Did you know that there is an Air Museum in Lexington and occasionally they have the Bombers in there? If I hear anything I'll post it up here. You might also check the EAA website for their schedule. They had a B-17 just across the river from Louisville last year.
Bob
Swagerman
06-03-2008, 07:24 AM
I was a witness to history around 1939 or 40 by a fly over of the early type B-17, they were the ones that didn't have the WW-2 emphinage on its tail rudder...and no tail gunner station.
Was just a tiny little runt on an Oklahoma oil field company home...no running water or electricity. Heard this rumbling racket outside and it was coming from the sky and pretty low level at that. Ran outside to see this historic squadron of gleaming aluminum B-17's flying formation over head.
It was that early model that they did the extremely long range flight to prove its worth as a flying fortruss...believe they had been all the way down to South America and back.
I remember calling for my mother to come outside, but she got there too late as the group had passed on over.
Jim
Boerrancher
06-03-2008, 08:07 AM
One of the guys was booked to take a ride in a
Ford Trimotor, I think in conjunction with the same air show.
Bob
Wow, a Ford Trimotor. I didn't think there was any of those left flying. If I remember correctly there was only like 30 of them made or some really low number, and only 4 or 5 left. I thought that the only ones left were in Air Museums. I am not a big aircraft person but to just see one of those old trimotors fly, much less get to ride in one....

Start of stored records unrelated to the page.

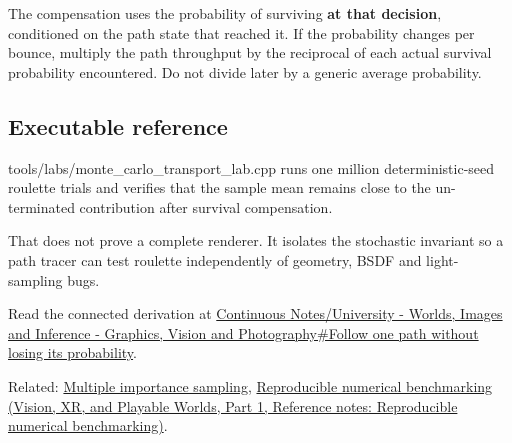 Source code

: \hypertarget{appendix-7277c62d4599-conditional-probability-matters}{}

The compensation uses the probability of surviving \textbf{at that decision}, conditioned on the path state that reached it. If the probability changes per bounce, multiply the path throughput by the reciprocal of each actual survival probability encountered. Do not divide later by a generic average probability.

\subsection{Executable reference}\label{appendix-7277c62d4599-executable-reference}

\hypertarget{appendix-7277c62d4599-executable-reference}{}

tools/labs/monte\_carlo\_transport\_lab.cpp runs one million deterministic-seed roulette trials and verifies that the sample mean remains close to the un-terminated contribution after survival compensation.

That does not prove a complete renderer. It isolates the stochastic invariant so a path tracer can test roulette independently of geometry, BSDF and light-sampling bugs.

Read the connected derivation at \hyperref[03-visual-computing-i-ch007-follow-one-path-without-losing-its-probability]{Continuous Notes/University - Worlds, Images and Inference - Graphics, Vision and Photography\#Follow one path without losing its probability}.

Related: \hyperref[appendix-ca8898faf1a6]{Multiple importance sampling}, \href{../07-Vision-XR-and-Playable-Worlds-P01/main.pdf\#appendix-b9db93e28371}{Reproducible numerical benchmarking (Vision, XR, and Playable Worlds, Part 1, Reference notes: Reproducible numerical benchmarking)}.
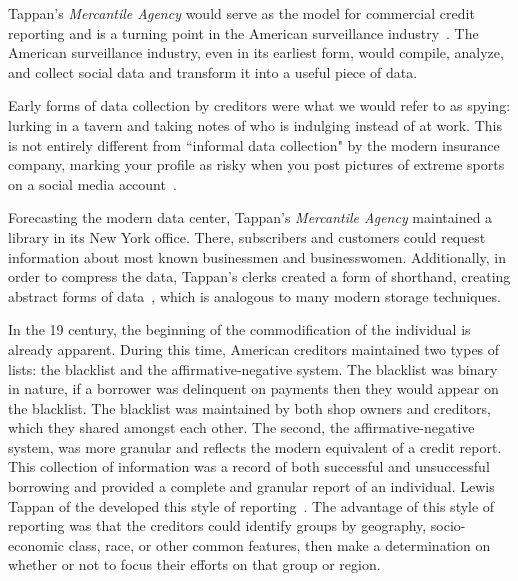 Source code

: Tappan's \textit{Mercantile Agency} would serve as the model for commercial
credit reporting and is a turning point in the American surveillance
industry~\cite{lauer2017creditworthy}. The American surveillance industry,
even in its earliest form, would compile, analyze, and collect social data and
transform it into a useful piece of data.

Early forms of data collection by creditors were what we would refer to as
spying: lurking in a tavern and taking notes of who is indulging instead of at
work. This is not entirely different from ``informal data collection" by the
modern insurance company, marking your profile as risky when you post pictures
of extreme sports on a social media account~\cite{naic2012}.

Forecasting the modern data center, Tappan's \textit{Mercantile Agency}
maintained a library in its New York office. There, subscribers and customers
could request information about most known businessmen and businesswomen.
Additionally, in order to compress the data, Tappan's clerks created a form of
shorthand, creating abstract forms of data~\cite{lauer2017creditworthy}, which
is analogous to many modern storage techniques.


In the 19 century, the beginning of the commodification of the
individual is already apparent. During this time, American creditors maintained
two types of lists: the blacklist and the affirmative-negative system. The
blacklist was binary in nature, if a borrower was delinquent on payments then
they would appear on the blacklist. The blacklist was maintained by both shop
owners and creditors, which they shared amongst each other. The second, the
affirmative-negative system, was more granular and reflects the modern
equivalent of a credit report. This collection of information was a record of
both successful and unsuccessful borrowing and provided a complete and granular
report of an individual. Lewis Tappan of the \mca developed this style of
reporting~\cite{lauer2017creditworthy}. The advantage of this style of
reporting was that the creditors could identify groups by geography,
socio-economic class, race, or other common features, then make a determination
on whether or not to focus their efforts on that group or region.

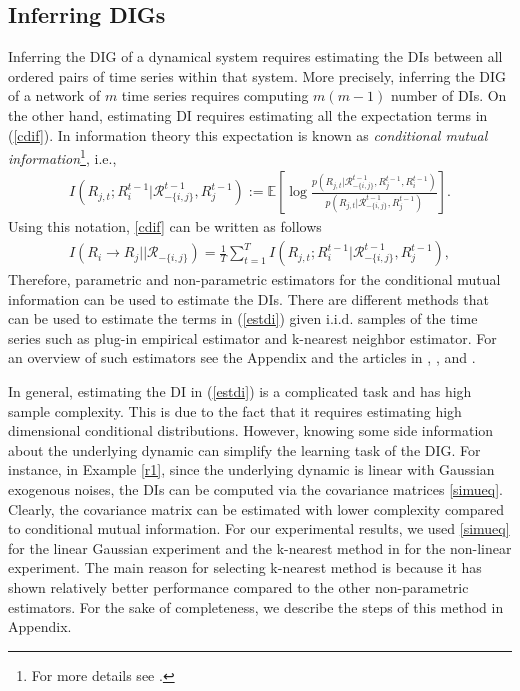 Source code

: \subsection{Inferring  DIGs}
Inferring the DIG of a dynamical system requires estimating the DIs between all ordered pairs of time series within that system. More precisely, inferring the DIG of a network of $m$ time series requires computing $m(m-1)$ number of DIs. 
On the other hand, estimating DI  requires estimating all the expectation terms in (\ref{cdif}).
In information theory this expectation is known as \textit{conditional mutual information}\footnote{For more details see \citet{cover2012elements}.}, i.e., 
\begin{align}
    I(R_{j,t};R_{i}^{t-1}|\mathcal{R}^{t-1}_{-\{i,j\}},R^{t-1}_{j}):=\mathbb{E}\left[\log\frac{p(R_{j,t}|\mathcal{R}^{t-1}_{-\{i,j\}},R_{j}^{t-1},R_{i}^{t-1})}{p(R_{j,t}|\mathcal{R}^{t-1}_{-\{i,j\}},R_{j}^{t-1})}\right].
\end{align}
Using this notation, \eqref{cdif} can be written as follows 
\begin{align}\label{estdi}
I(R_i\rightarrow R_j||\mathcal{R}_{-\{i,j\}})=\frac{1}{T}\sum_{t=1}^T I(R_{j,t};R_{i}^{t-1}|\mathcal{R}^{t-1}_{-\{i,j\}},R^{t-1}_{j}),
\end{align}
Therefore, parametric and non-parametric estimators for the conditional mutual information can be used to estimate the DIs. 
There are different methods that can be used to estimate the terms in (\ref{estdi}) given i.i.d. samples of the time series such as plug-in empirical estimator and k-nearest neighbor estimator. For an overview of such estimators see the Appendix and the articles in \citet{paninski2003estimation}, \citet{noshad2019scalable}, and \citet{jiao2013universal}. 
 
 
 In general, estimating the DI in (\ref{estdi}) is a complicated task and has high sample complexity.
 This is due to the fact that it requires estimating high dimensional conditional distributions. 
However, knowing some side information about the underlying dynamic can simplify the learning task of the DIG. 
For instance, in Example \ref{r1}, since the underlying dynamic is linear with Gaussian exogenous noises, the DIs can be computed via the covariance matrices \eqref{simueq}. 
Clearly, the covariance matrix can be estimated with lower complexity compared to conditional mutual information. 
For our experimental results, we used \eqref{simueq} for the linear Gaussian experiment and  the k-nearest method in \citet{sricharan2011k} for the non-linear experiment. 
The main reason for selecting k-nearest method is because it has shown relatively better performance compared to the other non-parametric estimators. 
For the sake of completeness, we describe the steps of this method in Appendix.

Thanks for the brief day dream and Best wishes,
Joe
Boz330
06-03-2008, 08:48 AM
Not sure how many there were originally but not many left flying. When the weather is good a try to fly up to Cincy for the silly wet matches and there was a trimotor at that airport giving rides. Seems like the thing only rolled about 25 ft before it was airborne. Didn't fly very fast either. A real piece of history.